Issues and Standard of Review

Preliminary Issue

[45] OKIB has filed a motion to strike the Applicant’s affidavit affirmed on October 15, 2021 [Johnston Affidavit] and filed in support of her application for judicial review of the 2021 Reconsideration Decision. That motion will be dealt with as a preliminary issue in these reasons.

Issues

[46] The issues raised by the Applicant in this matter can be appropriately reframed as follows:

  1. Was the 2021 Reconsideration Decision reasonable?
  2. Was there a breach of the duty of procedural fairness?
  3. If the Applicant is successful on issue 1 or 2, what remedy should issue?

[47] With respect to the first issue, the parties submit and I agree that the reasonableness standard of review applies.

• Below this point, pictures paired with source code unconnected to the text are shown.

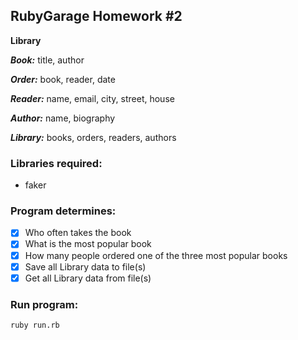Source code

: ## RubyGarage Homework #2

**Library**

_**Book:**_ title, author

_**Order:**_ book, reader, date

_**Reader:**_ name, email, city, street, house

_**Author:**_ name, biography

_**Library:**_ books, orders, readers, authors

### Libraries required:
* faker

### Program determines:

- [x] Who often takes the book
- [x] What is the most popular book
- [x] How many people ordered one of the three most popular books
- [x] Save all Library data to file(s)
- [x] Get all Library data from file(s)

### Run program:
```ruby run.rb```
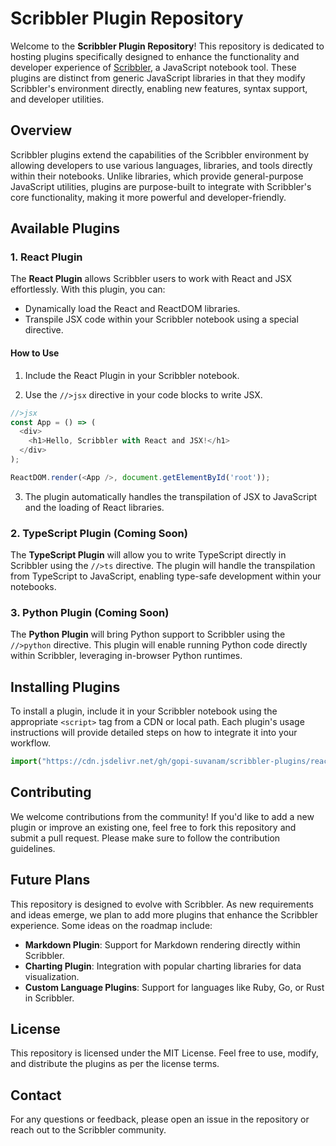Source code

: 

# Scribbler Plugin Repository

Welcome to the **Scribbler Plugin Repository**! This repository is dedicated to hosting plugins specifically designed to enhance the functionality and developer experience of [Scribbler](https://scribbler.live), a JavaScript notebook tool. These plugins are distinct from generic JavaScript libraries in that they modify Scribbler's environment directly, enabling new features, syntax support, and developer utilities.

## Overview

Scribbler plugins extend the capabilities of the Scribbler environment by allowing developers to use various languages, libraries, and tools directly within their notebooks. Unlike libraries, which provide general-purpose JavaScript utilities, plugins are purpose-built to integrate with Scribbler's core functionality, making it more powerful and developer-friendly.

## Available Plugins

### 1. React Plugin

The **React Plugin** allows Scribbler users to work with React and JSX effortlessly. With this plugin, you can:

- Dynamically load the React and ReactDOM libraries.
- Transpile JSX code within your Scribbler notebook using a special directive.

#### How to Use

1. Include the React Plugin in your Scribbler notebook.

2. Use the `//>jsx` directive in your code blocks to write JSX.

```javascript
//>jsx
const App = () => (
  <div>
    <h1>Hello, Scribbler with React and JSX!</h1>
  </div>
);

ReactDOM.render(<App />, document.getElementById('root'));
```

3. The plugin automatically handles the transpilation of JSX to JavaScript and the loading of React libraries.

### 2. TypeScript Plugin (Coming Soon)

The **TypeScript Plugin** will allow you to write TypeScript directly in Scribbler using the `//>ts` directive. The plugin will handle the transpilation from TypeScript to JavaScript, enabling type-safe development within your notebooks.

### 3. Python Plugin (Coming Soon)

The **Python Plugin** will bring Python support to Scribbler using the `//>python` directive. This plugin will enable running Python code directly within Scribbler, leveraging in-browser Python runtimes.

## Installing Plugins

To install a plugin, include it in your Scribbler notebook using the appropriate `<script>` tag from a CDN or local path. Each plugin's usage instructions will provide detailed steps on how to integrate it into your workflow.

```javascript
import("https://cdn.jsdelivr.net/gh/gopi-suvanam/scribbler-plugins/react-plugin.min.js")
```

## Contributing

We welcome contributions from the community! If you'd like to add a new plugin or improve an existing one, feel free to fork this repository and submit a pull request. Please make sure to follow the contribution guidelines.

## Future Plans

This repository is designed to evolve with Scribbler. As new requirements and ideas emerge, we plan to add more plugins that enhance the Scribbler experience. Some ideas on the roadmap include:

- **Markdown Plugin**: Support for Markdown rendering directly within Scribbler.
- **Charting Plugin**: Integration with popular charting libraries for data visualization.
- **Custom Language Plugins**: Support for languages like Ruby, Go, or Rust in Scribbler.

## License

This repository is licensed under the MIT License. Feel free to use, modify, and distribute the plugins as per the license terms.

## Contact

For any questions or feedback, please open an issue in the repository or reach out to the Scribbler community.

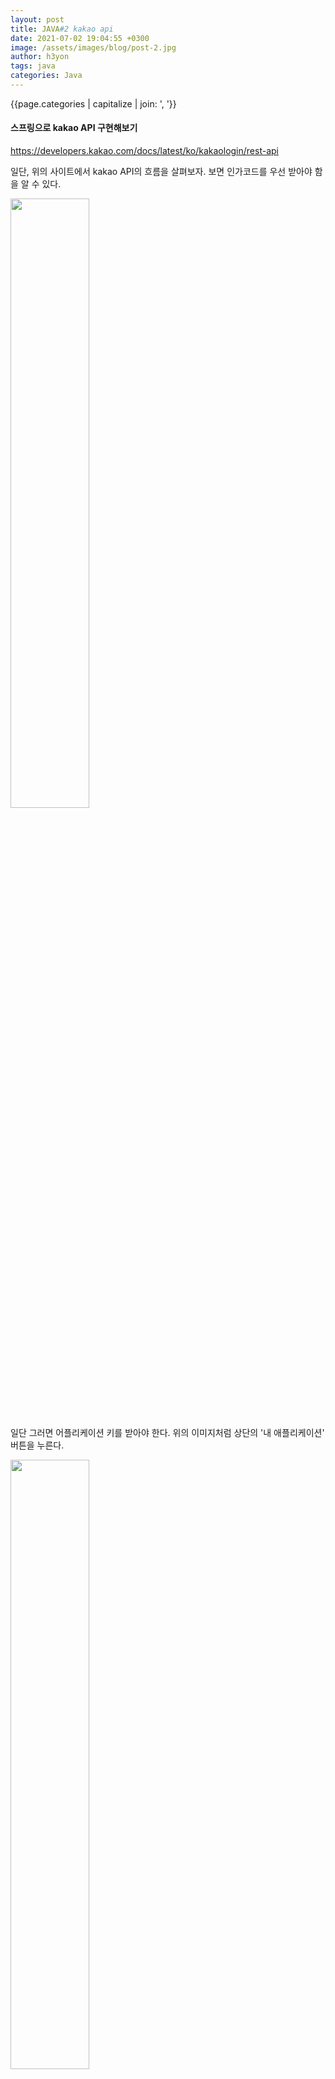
 ```yaml
---
layout: post
title: JAVA#2 kakao api
date: 2021-07-02 19:04:55 +0300
image: /assets/images/blog/post-2.jpg
author: h3yon
tags: java
categories: Java
---
```


{{page.categories | capitalize | join: ', '}}


<h4>스프링으로 kakao API 구현해보기</h4>


https://developers.kakao.com/docs/latest/ko/kakaologin/rest-api

일단, 위의 사이트에서 kakao API의 흐름을 살펴보자.
보면 인가코드를 우선 받아야 함을 알 수 있다.


<img src = "https://user-images.githubusercontent.com/46602874/124142896-9a798600-dac5-11eb-8cc3-1ebab94bd2b1.png" width="50%" height="50%">

일단 그러면 어플리케이션 키를 받아야 한다.
위의 이미지처럼 상단의 '내 애플리케이션' 버튼을 누른다.


<img src = "https://user-images.githubusercontent.com/46602874/124144091-9d28ab00-dac6-11eb-8d3a-f73b5e1f40e0.png" width="50%" height="50%">

아무 애플리케이션이나 만들고,
원하는 앱키를 복사해놓는다.

<img src = "https://user-images.githubusercontent.com/46602874/124150624-b03e7980-dacc-11eb-95a8-db6118b344b4.png" width="50%" height="50%">

또 옆에 플랫폼으로 들어가,
원하는 플랫폼에 대한 플랫폼을 등록한다.
위처럼 등록해도 되고, (8080번 localhost를 사용하는 경우)
만약 다 설정하였다면, '등록하러 가기'를 누른다.

<img src = "https://user-images.githubusercontent.com/46602874/124154174-33ad9a00-dad0-11eb-9488-06b69bc606ac.png" width="50%" height="50%">

아래 사용할 callback uri를 위에 사진처럼 넣는다.
*** 상태 -> 활성화 필수!!! ***
원하는 uri로 작성하도록 한다.

<script src="https://gist.github.com/h3yon/640da0b3657ad27bf0e5085c7001f58e.js"></script>

설정한 uri로 requestMapping을 하여
코드를 받아올 수 있도록 준비한다.

<pre>
<code>
http://kauth.kakao.com/oauth/authorize?client_id={REST_API_KEY}&redirect_uri={REDIRECT_URI}&response_type=code
</pre>
</code>

만약 준비가 다 되었다면, 
****서버를 구동한 후!!!****
위의 {} 부분에 자신이 설정한 정보를 넣고 웹페이지로 접속한다.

[48] This is because when a court reviews the merits of an administrative decision there is a presumption that the reasonableness standard of review will apply for all aspects of that decision, including the administrative decision-maker’s interpretation of its enabling statute (Canada (Minister of Citizenship and Immigration) v Vavilov, 2019 SCC 65 [Vavilov] at paras 10, 23 and 25; see also Peters First Nation v Engstrom, 2021 FCA 243 at para 14).

[49] On judicial review, the Court “must develop an understanding of the decision maker’s reasoning process in order to determine whether the decision as a whole is reasonable. To make this determination, the reviewing court asks whether the decision bears the hallmarks of reasonableness — justification, transparency and intelligibility — and whether it is justified in relation to the relevant factual and legal constraints that bear on the decision” (Vavilov at para 99).

[50] As to the second issue, issues of procedural fairness are to be reviewed on a correctness standard (see: Mission Institution v Khela, 2014 SCC 24 at para 79; Canada (Citizenship and Immigration) v Khosa, 2009 SCC 12 at para 43). That said, in Canadian Pacific Railway Company v Canada (Attorney General), 2018 FCA 69 [CPR] the Federal Court of Appeal held that although the required reviewing exercise may be best – albeit imperfectly – reflected in the correctness standard, issues of procedural fairness do not necessarily lend themselves to a standard of review analysis. Rather, the Court is to determine whether the proceedings were fair in all of the circumstances. That is, “the ultimate question remains whether the applicant knew the case to meet and had a full and fair chance to respond” (CPR at paras 54-56; see also Canadian Association of Refugee Lawyers v Canada (Immigration, Refugees and Citizenship), 2020 FCA 196 at para 35).

[51] Subsequently, the Federal Court of Appeal in Ahousaht First Nation v Canada (Indian Affairs and Northern Development), 2021 FCA 135 [Ahousaht] restated this as follows:

[14] The standard of review on issues of procedural fairness is essentially correctness: Mission Institution v. Khela, 2014 SCC 24, [2014] 1 S.C.R. 502 at para. 79. As stated in Vidéotron Ltée v. Canada (Shared Services), 2019 FCA 307, 313 A.C.W.S. (3d) 299 at para. 12:

Issues of procedural fairness are to be reviewed on a correctness standard. While it may be that “no standard of review is being applied” when a court considers issues of procedural fairness because the question is “whether the procedure was fair having regard to all the circumstances,” this Court’s review is “best reflected in the correctness standard” for such issues (Canadian Pacific Railway Company v. Canada (Attorney General), 2018 FCA 69, [2018] F.C.J. No. 382 at para. 54).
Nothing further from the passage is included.